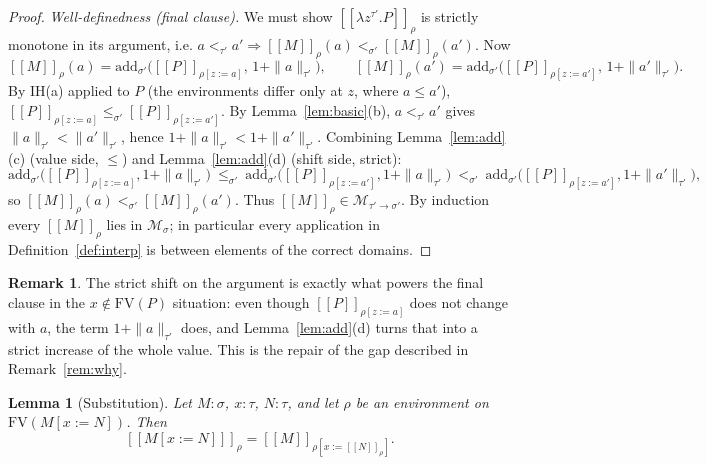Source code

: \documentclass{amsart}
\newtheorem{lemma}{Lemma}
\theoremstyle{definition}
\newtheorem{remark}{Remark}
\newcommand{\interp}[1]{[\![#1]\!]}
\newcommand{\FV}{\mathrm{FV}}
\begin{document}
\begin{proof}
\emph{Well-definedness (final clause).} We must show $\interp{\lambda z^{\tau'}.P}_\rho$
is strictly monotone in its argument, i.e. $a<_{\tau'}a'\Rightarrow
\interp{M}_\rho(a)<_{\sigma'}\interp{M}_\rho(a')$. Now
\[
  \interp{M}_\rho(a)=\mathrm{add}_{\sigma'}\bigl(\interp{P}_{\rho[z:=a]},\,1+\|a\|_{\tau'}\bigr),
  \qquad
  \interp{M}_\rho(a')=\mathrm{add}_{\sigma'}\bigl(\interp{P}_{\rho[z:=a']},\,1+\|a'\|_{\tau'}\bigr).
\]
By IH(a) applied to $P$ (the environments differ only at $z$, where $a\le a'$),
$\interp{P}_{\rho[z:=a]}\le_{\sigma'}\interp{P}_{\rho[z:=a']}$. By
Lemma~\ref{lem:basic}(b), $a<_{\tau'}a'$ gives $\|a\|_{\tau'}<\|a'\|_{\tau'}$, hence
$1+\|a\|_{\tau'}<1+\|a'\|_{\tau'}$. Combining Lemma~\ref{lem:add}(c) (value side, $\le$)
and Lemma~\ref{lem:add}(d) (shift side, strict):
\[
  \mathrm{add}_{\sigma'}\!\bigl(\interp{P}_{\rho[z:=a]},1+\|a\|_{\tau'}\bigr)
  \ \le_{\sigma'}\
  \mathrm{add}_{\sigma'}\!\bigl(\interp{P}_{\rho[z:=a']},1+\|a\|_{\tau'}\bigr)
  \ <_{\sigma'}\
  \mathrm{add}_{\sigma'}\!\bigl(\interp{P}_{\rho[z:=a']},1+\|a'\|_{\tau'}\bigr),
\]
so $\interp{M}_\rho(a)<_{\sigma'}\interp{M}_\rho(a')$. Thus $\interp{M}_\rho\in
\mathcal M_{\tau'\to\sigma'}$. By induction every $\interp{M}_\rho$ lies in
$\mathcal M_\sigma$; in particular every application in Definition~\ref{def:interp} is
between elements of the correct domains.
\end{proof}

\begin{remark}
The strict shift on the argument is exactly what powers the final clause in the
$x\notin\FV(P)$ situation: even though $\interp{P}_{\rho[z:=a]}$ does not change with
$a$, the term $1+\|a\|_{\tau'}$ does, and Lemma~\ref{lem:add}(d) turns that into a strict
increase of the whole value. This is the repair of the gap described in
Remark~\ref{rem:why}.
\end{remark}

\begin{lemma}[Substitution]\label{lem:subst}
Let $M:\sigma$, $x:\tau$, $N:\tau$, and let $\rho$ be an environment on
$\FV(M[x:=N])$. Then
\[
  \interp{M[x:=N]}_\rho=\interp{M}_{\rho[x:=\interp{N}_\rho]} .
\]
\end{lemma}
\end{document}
━━━━━━━━━━
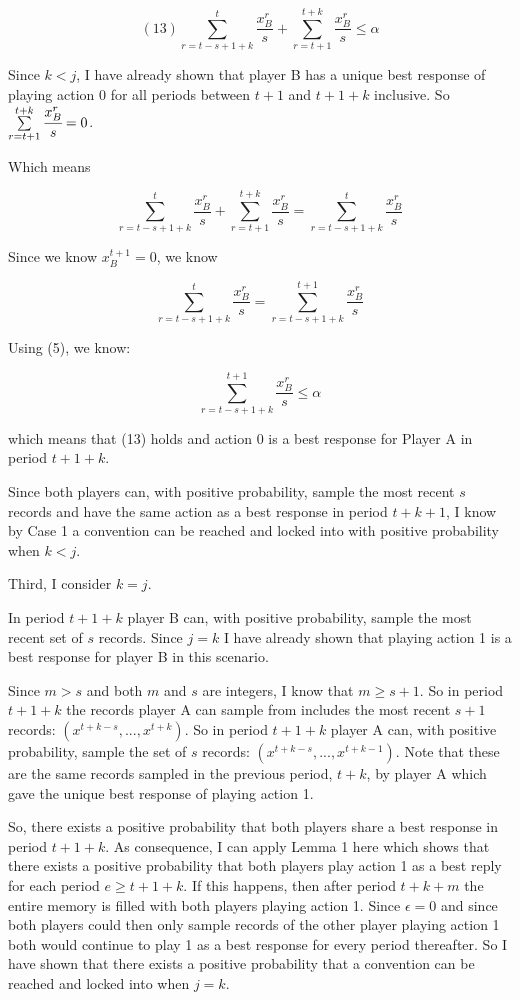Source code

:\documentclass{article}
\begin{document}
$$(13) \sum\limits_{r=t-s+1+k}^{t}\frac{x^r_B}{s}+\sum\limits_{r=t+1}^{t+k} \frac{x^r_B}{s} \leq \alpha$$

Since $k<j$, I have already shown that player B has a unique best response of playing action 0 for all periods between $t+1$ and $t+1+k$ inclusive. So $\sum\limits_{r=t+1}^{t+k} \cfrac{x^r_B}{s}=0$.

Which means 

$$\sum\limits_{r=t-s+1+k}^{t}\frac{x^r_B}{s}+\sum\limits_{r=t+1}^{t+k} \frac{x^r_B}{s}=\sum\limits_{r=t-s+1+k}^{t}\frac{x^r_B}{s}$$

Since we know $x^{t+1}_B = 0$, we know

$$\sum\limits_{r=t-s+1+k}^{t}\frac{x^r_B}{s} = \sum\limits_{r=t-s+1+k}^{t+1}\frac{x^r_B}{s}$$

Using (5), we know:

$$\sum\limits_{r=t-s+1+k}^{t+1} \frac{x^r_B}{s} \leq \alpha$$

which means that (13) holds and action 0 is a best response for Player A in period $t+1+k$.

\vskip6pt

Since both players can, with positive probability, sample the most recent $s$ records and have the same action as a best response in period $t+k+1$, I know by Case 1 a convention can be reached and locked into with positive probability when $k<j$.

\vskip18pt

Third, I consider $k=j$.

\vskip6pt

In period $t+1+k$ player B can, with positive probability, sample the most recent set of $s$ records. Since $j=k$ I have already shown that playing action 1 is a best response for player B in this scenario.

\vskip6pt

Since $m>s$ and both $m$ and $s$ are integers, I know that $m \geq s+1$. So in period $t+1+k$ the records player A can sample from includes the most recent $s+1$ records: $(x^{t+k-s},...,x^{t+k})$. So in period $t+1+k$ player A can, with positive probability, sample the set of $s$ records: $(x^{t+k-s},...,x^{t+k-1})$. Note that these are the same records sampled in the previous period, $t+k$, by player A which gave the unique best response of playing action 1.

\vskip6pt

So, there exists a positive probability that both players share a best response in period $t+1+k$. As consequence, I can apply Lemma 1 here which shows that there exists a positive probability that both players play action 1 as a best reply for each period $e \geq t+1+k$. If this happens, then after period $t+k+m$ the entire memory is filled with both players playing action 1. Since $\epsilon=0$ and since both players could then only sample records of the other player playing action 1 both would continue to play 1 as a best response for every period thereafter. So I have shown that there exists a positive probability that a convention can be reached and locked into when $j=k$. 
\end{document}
━━━━━━━━━━
Exercise prompt: When a line of the material holds the string "shift", copy that line.

Output of the exercise:
and Lemma~\ref{lem:add}(d) (shift side, strict):
The strict shift on the argument is exactly what powers the final clause in the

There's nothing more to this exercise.